Mais ce que ce disque, littéralement bouleversant, démontre mieux que tout autre enregistrement « live », c’est que c’est d’abord le public qui fait le concert. Car ici, on assiste à une heure de confrontation « virile », mi défi, mi fraternisation, entre les taulards de l’une des plus dures prisons des US, et un homme – accessoirement un immense chanteur – qui croit intimement que ce n’est que la chance qui lui a permis de rester « du bon côté des grilles ». Les chansons de meurtres, de vols, de jugements, d’exécutions, de chagrin et de solitude qu’il aligne ici, avec une classe et une sensibilité inouïes, s’amplifient de manière hallucinante : on a le sentiment d’entendre comment chaque mot chanté par Johnny Cash résonne dans le cœur du public, d’un public d’hommes brisés mais pourtant vivants.
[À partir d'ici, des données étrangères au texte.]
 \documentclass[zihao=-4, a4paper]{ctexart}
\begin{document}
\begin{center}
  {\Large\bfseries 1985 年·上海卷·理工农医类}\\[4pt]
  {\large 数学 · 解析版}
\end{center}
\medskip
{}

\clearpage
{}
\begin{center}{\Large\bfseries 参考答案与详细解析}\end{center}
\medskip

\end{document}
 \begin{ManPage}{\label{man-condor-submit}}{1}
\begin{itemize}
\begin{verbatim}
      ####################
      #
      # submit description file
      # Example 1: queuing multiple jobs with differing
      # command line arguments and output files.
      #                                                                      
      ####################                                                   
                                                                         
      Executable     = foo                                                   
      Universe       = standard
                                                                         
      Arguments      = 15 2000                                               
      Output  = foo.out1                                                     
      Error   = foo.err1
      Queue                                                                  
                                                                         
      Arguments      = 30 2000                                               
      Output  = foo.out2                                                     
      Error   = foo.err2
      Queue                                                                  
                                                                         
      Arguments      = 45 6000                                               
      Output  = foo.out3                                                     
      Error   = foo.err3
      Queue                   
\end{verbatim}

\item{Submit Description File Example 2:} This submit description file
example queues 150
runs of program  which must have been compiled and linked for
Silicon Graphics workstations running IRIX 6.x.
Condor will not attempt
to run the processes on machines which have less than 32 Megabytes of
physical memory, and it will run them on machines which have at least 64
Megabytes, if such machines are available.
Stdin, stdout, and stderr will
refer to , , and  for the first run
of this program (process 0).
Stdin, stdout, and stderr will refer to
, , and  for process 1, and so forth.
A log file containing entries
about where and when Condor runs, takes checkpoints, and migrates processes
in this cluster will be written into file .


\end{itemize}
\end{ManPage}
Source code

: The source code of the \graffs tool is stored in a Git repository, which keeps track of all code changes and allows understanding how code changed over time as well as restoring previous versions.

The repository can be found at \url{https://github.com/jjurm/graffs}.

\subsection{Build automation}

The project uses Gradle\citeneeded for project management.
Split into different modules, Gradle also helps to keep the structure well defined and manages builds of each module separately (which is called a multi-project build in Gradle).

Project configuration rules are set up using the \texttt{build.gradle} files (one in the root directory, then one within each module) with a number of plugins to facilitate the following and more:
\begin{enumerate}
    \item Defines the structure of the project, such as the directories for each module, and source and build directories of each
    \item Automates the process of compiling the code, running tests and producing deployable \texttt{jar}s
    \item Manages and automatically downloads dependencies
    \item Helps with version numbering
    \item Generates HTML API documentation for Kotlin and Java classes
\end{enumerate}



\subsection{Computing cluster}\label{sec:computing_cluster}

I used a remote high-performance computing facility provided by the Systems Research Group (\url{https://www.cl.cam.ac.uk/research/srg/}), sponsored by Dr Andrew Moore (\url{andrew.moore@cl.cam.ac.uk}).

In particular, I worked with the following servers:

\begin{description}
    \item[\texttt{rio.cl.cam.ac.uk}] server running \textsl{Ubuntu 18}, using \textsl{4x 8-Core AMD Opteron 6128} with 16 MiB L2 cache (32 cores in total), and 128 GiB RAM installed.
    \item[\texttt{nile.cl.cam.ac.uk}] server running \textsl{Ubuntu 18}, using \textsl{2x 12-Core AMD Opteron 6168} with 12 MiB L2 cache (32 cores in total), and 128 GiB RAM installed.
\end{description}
Ou qui se sentent à nouveau vivants en écoutant un artiste transformer leurs crimes et leurs châtiments en musique et en poésie. Et on ne peut qu’être éblouis par l’empathie – dénuée de toute démagogie, de tout « effet de showbiz » – dégagée par Cash chaque fois qu’il dialogue avec son public si particulier : ça s’appelle tout simplement de l’humanité.

Jamais sans doute la musique n’a été aussi clairement essentielle que sur cet album.